◆ Assignment ◆
Leave the pictures in the listing below aside and reproduce exactly the lines starting with the one with "Bur how will" and going on through the one with "This repo relies", both ends included.

•••••

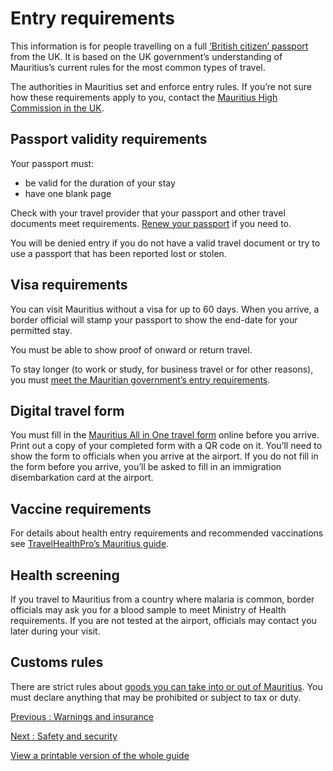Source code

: # Entry requirements

This information is for people travelling on a full [‘British citizen’ passport](https://www.gov.uk/types-of-british-nationality) from the UK. It is based on the UK government’s understanding of Mauritius’s current rules for the most common types of travel.

The authorities in Mauritius set and enforce entry rules. If you’re not sure how these requirements apply to you, contact the [Mauritius High Commission in the UK](https://mauritius-london.govmu.org/Pages/index.aspx).

## Passport validity requirements

Your passport must:

* be valid for the duration of your stay
* have one blank page

Check with your travel provider that your passport and other travel documents meet requirements. [Renew your passport](https://www.gov.uk/renew-adult-passport/renew) if you need to.

You will be denied entry if you do not have a valid travel document or try to use a passport that has been reported lost or stolen.

## Visa requirements

You can visit Mauritius without a visa for up to 60 days. When you arrive, a border official will stamp your passport to show the end-date for your permitted stay.

You must be able to show proof of onward or return travel.

To stay longer (to work or study, for business travel or for other reasons), you must [meet the Mauritian government’s entry requirements](https://passport.govmu.org/passport/?page_id=605).

## Digital travel form

You must fill in the [Mauritius All in One travel form](https://safemauritius.govmu.org/) online before you arrive. Print out a copy of your completed form with a QR code on it. You’ll need to show the form to officials when you arrive at the airport. If you do not fill in the form before you arrive, you’ll be asked to fill in an immigration disembarkation card at the airport.

## Vaccine requirements

For details about health entry requirements and recommended vaccinations see [TravelHealthPro’s Mauritius guide](https://travelhealthpro.org.uk/country/145/mauritius#Vaccine_Recommendations).

## Health screening

If you travel to Mauritius from a country where malaria is common, border officials may ask you for a blood sample to meet Ministry of Health requirements. If you are not tested at the airport, officials may contact you later during your visit.

## Customs rules

There are strict rules about [goods you can take into or out of Mauritius](https://www.mra.mu/index.php/customs1/import/prohibited-restricted-goods). You must declare anything that may be prohibited or subject to tax or duty.

[Previous
:
Warnings and insurance](/foreign-travel-advice/mauritius)

[Next
:
Safety and security](/foreign-travel-advice/mauritius/safety-and-security)

[View a printable version of the whole guide](/foreign-travel-advice/mauritius/print)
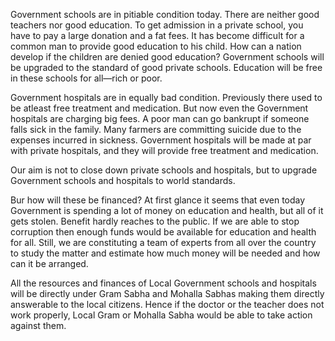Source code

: Government schools are in pitiable condition today. There are neither good teachers nor good education. To get admission in a private school, you have to pay a large donation and a fat fees. It has become difficult for a common man to provide good education to his child. How can a nation develop if the children are denied good education? Government schools will be upgraded to the standard of good private schools. Education will be free in these schools for all—rich or poor.

Government hospitals are in equally bad condition. Previously there used to be atleast free treatment and medication. But now even the Government hospitals are charging big fees. A poor man can go bankrupt if someone falls sick in the family. Many farmers are committing suicide due to the expenses incurred in sickness. Government hospitals will be made at par with private hospitals, and they will provide free treatment and medication.

Our aim is not to close down private schools and hospitals, but to upgrade Government schools and hospitals to world standards.

Bur how will these be financed? At first glance it seems that even today Government is spending a lot of money on education and health, but all of it gets stolen. Benefit hardly reaches to the public. If we are able to stop corruption then enough funds would be available for education and health for all. Still, we are constituting a team of experts from all over the country to study the matter and estimate how much money will be needed and how can it be arranged.

All the resources and finances of Local Government schools and hospitals will be directly under Gram Sabha and Mohalla Sabhas making them directly answerable to the local citizens. Hence if the doctor or the teacher does not work properly, Local Gram or Mohalla Sabha would be able to take action against them.
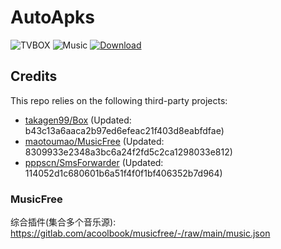 # AutoApks

![TVBOX](https://shields.io/github/actions/workflow/status/Eleba88/AutoApk/tvbox.yml?branch=main&logo=github&label=TVBOX)
![Music](https://shields.io/github/actions/workflow/status/Eleba88/AutoApk/musicfree.yml?branch=main&logo=github&label=Music)
[![Download](https://img.shields.io/github/v/release/Eleba88/AutoApk?color=orange&logoColor=orange&label=Download&logo=DocuSign)](https://github.com/Eleba88/AutoApk/releases/latest)

## Credits
This repo relies on the following third-party projects:
- [takagen99/Box](https://github.com/takagen99/Box) (Updated: b43c13a6aaca2b97ed6efeac21f403d8eabfdfae)
- [maotoumao/MusicFree](https://github.com/maotoumao/MusicFree) (Updated: 8309933e2348a3bc6a24f2fd5c2ca1298033e812)
- [pppscn/SmsForwarder](https://github.com/pppscn/SmsForwarder) (Updated: 114052d1c680601b6a51f4f0f1bf406352b7d964)

### MusicFree
综合插件(集合多个音乐源): https://gitlab.com/acoolbook/musicfree/-/raw/main/music.json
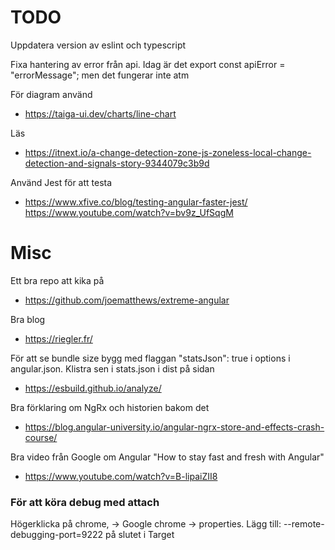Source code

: # TODO
Uppdatera version av eslint och typescript


Fixa hantering av error från api. Idag är det export const apiError = "errorMessage"; men det fungerar inte atm


För diagram använd
- https://taiga-ui.dev/charts/line-chart

Läs
- https://itnext.io/a-change-detection-zone-js-zoneless-local-change-detection-and-signals-story-9344079c3b9d

Använd Jest för att testa
- https://www.xfive.co/blog/testing-angular-faster-jest/
https://www.youtube.com/watch?v=bv9z_UfSqgM

# Misc
Ett bra repo att kika på
- https://github.com/joematthews/extreme-angular

Bra blog
- https://riegler.fr/

För att se bundle size bygg med flaggan "statsJson": true i options i angular.json. Klistra sen i stats.json i dist på sidan
- https://esbuild.github.io/analyze/

Bra förklaring om NgRx och historien bakom det
- https://blog.angular-university.io/angular-ngrx-store-and-effects-crash-course/

Bra video från Google om Angular "How to stay fast and fresh with Angular"
- https://www.youtube.com/watch?v=B-lipaiZII8

### För att köra debug med attach
Högerklicka på chrome, -> Google chrome -> properties.
Lägg till: --remote-debugging-port=9222 på slutet i Target
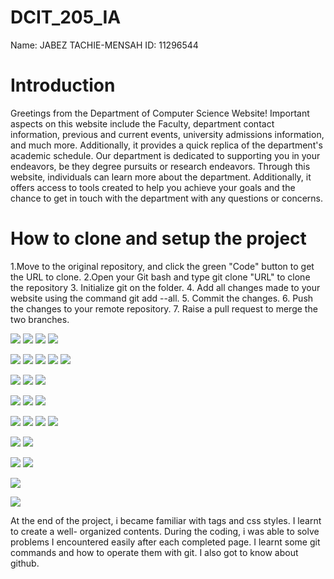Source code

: # DCIT_205_IA

Name: JABEZ TACHIE-MENSAH
ID: 11296544

# Introduction 
Greetings from the Department of Computer Science Website! Important aspects on this website include the Faculty, department contact information, previous and current events, university admissions information, and much more. Additionally, it provides a quick replica of the department's academic schedule. 
Our department is dedicated to supporting you in your endeavors, be they degree pursuits or research endeavors. Through this website, individuals can learn more about the department. Additionally, it offers access to tools created to help you achieve your goals and the chance to get in touch with the department with any questions or concerns.

# How to clone and setup the project
1.Move to the original repository, and click the green "Code" button to get the URL to clone.
2.Open your Git bash and type git clone "URL" to clone the repository
3. Initialize git on the folder.
4. Add all changes made to your website using the command git add --all.
5. Commit the changes.
6. Push the changes to your remote repository.
7. Raise a pull request to merge the two branches.

![](screenshot/home.page1)
![](screenshot/home.page2)
![](screenshot/home.page3)
![](screenshot/home.page4)

![](screenshot/about.page1)
![](screenshot/about.page2)
![](screenshot/about.page3)
![](screenshot/about.page4)
![](screenshot/about.page5)

![](screenshot/faculty.page1)
![](screenshot/facutly.page2)
![](screenshot/facutly.page3)

![](screenshot/event.pages1)
![](screenshot/event.page2)
![](screenshot/event.pages3)

![](screenshot/academics.pages1)
![](screenshot/academics.pages2)
![](screenshot/academics.pages3)
![](screenshot/academics.pages4)

![](screenshot/academic.calender1)
![](screenshot/academic.calender2)

![](screenshot/admission.pages1)
![](screenshot/admssion.pages2)

![](screenshot/contactus.page)

![](screenshot/student.project)

At the end of the project, i became familiar with tags and css styles. I learnt to create a well-
organized contents. During the coding, i was able to solve problems I encountered easily after each 
completed page. I learnt some git commands and how to operate them with git. I also got to know about 
github.

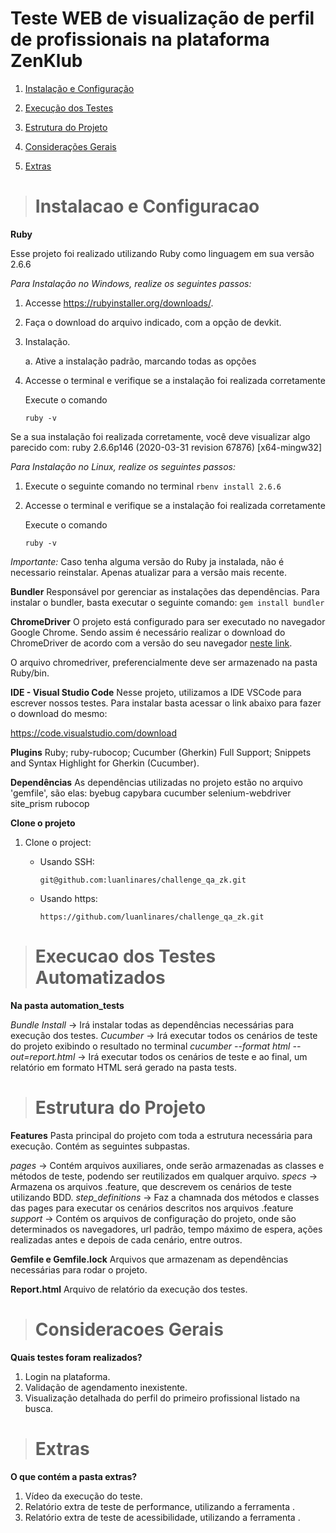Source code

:   # Teste WEB de visualização de perfil de profissionais na plataforma ZenKlub

1. [Instalação e Configuração](https://github.com/luanlinares/challenge_qa_zk/blob/master/README.md#instalacao-e-configuracao)  

2. [Execução dos Testes](https://github.com/luanlinares/challenge_qa_zk/blob/master/README.md#execucao-dos-testes)  

3. [Estrutura do Projeto](https://github.com/luanlinares/challenge_qa_zkblob/master/README.md#estrutura-do-projeto)

4. [Considerações Gerais](https://github.com/luanlinares/challenge_qa_zk/blob/master/README.md#consideracoes-gerais) 

4. [Extras](https://github.com/luanlinares/challenge_qa_zk/blob/master/README.md#extras)  


> # Instalacao e Configuracao

**Ruby**

Esse projeto foi realizado utilizando Ruby como linguagem em sua versão 2.6.6

*Para Instalação no Windows, realize os seguintes passos:*

1. Accesse https://rubyinstaller.org/downloads/.

2. Faça o download do arquivo indicado, com a opção de devkit.

3. Instalação. 
    
    a. Ative a instalação padrão, marcando todas as opções

4. Accesse o terminal e verifique se a instalação foi realizada corretamente
    
   Execute o comando

    `ruby -v`

 Se a sua instalação foi realizada corretamente, você deve visualizar algo parecido com:
        ruby 2.6.6p146 (2020-03-31 revision 67876) [x64-mingw32]

*Para Instalação no Linux, realize os seguintes passos:*

1. Execute o seguinte comando no terminal
   `rbenv install 2.6.6`

2. Accesse o terminal e verifique se a instalação foi realizada corretamente
    
   Execute o comando

    `ruby -v`

*Importante:*
Caso tenha alguma versão do Ruby ja instalada, não é necessario reinstalar. Apenas atualizar para a versão mais recente. 

**Bundler**
Responsável por gerenciar as instalações das dependências. 
Para instalar o bundler, basta executar o seguinte comando:
 `gem install bundler`


**ChromeDriver**
O projeto está configurado para ser executado no navegador Google Chrome. Sendo assim é necessário realizar o download do ChromeDriver de acordo com a versão do seu navegador [neste link](https://chromedriver.chromium.org/downloads). 

O arquivo chromedriver, preferencialmente deve ser armazenado na pasta Ruby/bin.


**IDE - Visual Studio Code**
Nesse projeto, utilizamos a IDE VSCode para escrever nossos testes. Para instalar basta acessar o link abaixo para fazer o download do mesmo:

https://code.visualstudio.com/download

**Plugins**
Ruby;
ruby-rubocop;
Cucumber (Gherkin) Full Support;
Snippets and Syntax Highlight for Gherkin (Cucumber).


**Dependências**
As dependências utilizadas no projeto estão no arquivo 'gemfile', são elas: 
byebug
capybara
cucumber
selenium-webdriver
site_prism
rubocop


**Clone o projeto**

1. Clone o project:
    
    * Usando SSH:
        
        `git@github.com:luanlinares/challenge_qa_zk.git`

    * Usando https:
        
        `https://github.com/luanlinares/challenge_qa_zk.git`


>  # Execucao dos Testes Automatizados

**Na pasta automation_tests**

*Bundle Install* → Irá instalar todas as dependências necessárias para execução dos testes.
*Cucumber* → Irá executar todos os cenários de teste do projeto exibindo o resultado no terminal
*cucumber --format html --out=report.html* → Irá executar todos os cenários de teste e ao final, um relatório em formato HTML será gerado na pasta tests.


>  # Estrutura do Projeto

**Features**
Pasta principal do projeto com toda a estrutura necessária para execução. Contém as seguintes subpastas. 

*pages* → Contém arquivos auxiliares, onde serão armazenadas as classes e métodos de teste, podendo ser reutilizados em qualquer arquivo.
*specs* → Armazena os arquivos .feature, que descrevem os cenários de teste utilizando BDD. 
*step_definitions* → Faz a chamnada dos métodos e classes das pages para executar os cenários descritos nos arquivos .feature
*support* → Contém os arquivos de configuração do projeto, onde são determinados os navegadores, url padrão, tempo máximo de espera, ações realizadas antes e depois de cada cenário, entre outros. 


**Gemfile e Gemfile.lock**
Arquivos que armazenam as dependências necessárias para rodar o projeto. 


**Report.html**
Arquivo de relatório da execução dos testes. 



>  # Consideracoes Gerais

**Quais testes foram realizados?**
 
1. Login na plataforma.
2. Validação de agendamento inexistente.
3. Visualização detalhada do perfil do primeiro profissional listado na busca. 

>  # Extras
**O que contém a pasta extras?**

1. Vídeo da execução do teste.
2. Relatório extra de teste de performance, utilizando a ferramenta .
3. Relatório extra de teste de acessibilidade, utilizando a ferramenta .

•••••

◆ The completed task ◆
Bur how will these be financed? At first glance it seems that even today Government is spending a lot of money on education and health, but all of it gets stolen. Benefit hardly reaches to the public. If we are able to stop corruption then enough funds would be available for education and health for all. Still, we are constituting a team of experts from all over the country to study the matter and estimate how much money will be needed and how can it be arranged.

All the resources and finances of Local Government schools and hospitals will be directly under Gram Sabha and Mohalla Sabhas making them directly answerable to the local citizens. Hence if the doctor or the teacher does not work properly, Local Gram or Mohalla Sabha would be able to take action against them.
 # AutoApks

![TVBOX](https://shields.io/github/actions/workflow/status/Eleba88/AutoApk/tvbox.yml?branch=main&logo=github&label=TVBOX)
![Music](https://shields.io/github/actions/workflow/status/Eleba88/AutoApk/musicfree.yml?branch=main&logo=github&label=Music)
[![Download](https://img.shields.io/github/v/release/Eleba88/AutoApk?color=orange&logoColor=orange&label=Download&logo=DocuSign)](https://github.com/Eleba88/AutoApk/releases/latest)

## Credits
This repo relies on the following third-party projects:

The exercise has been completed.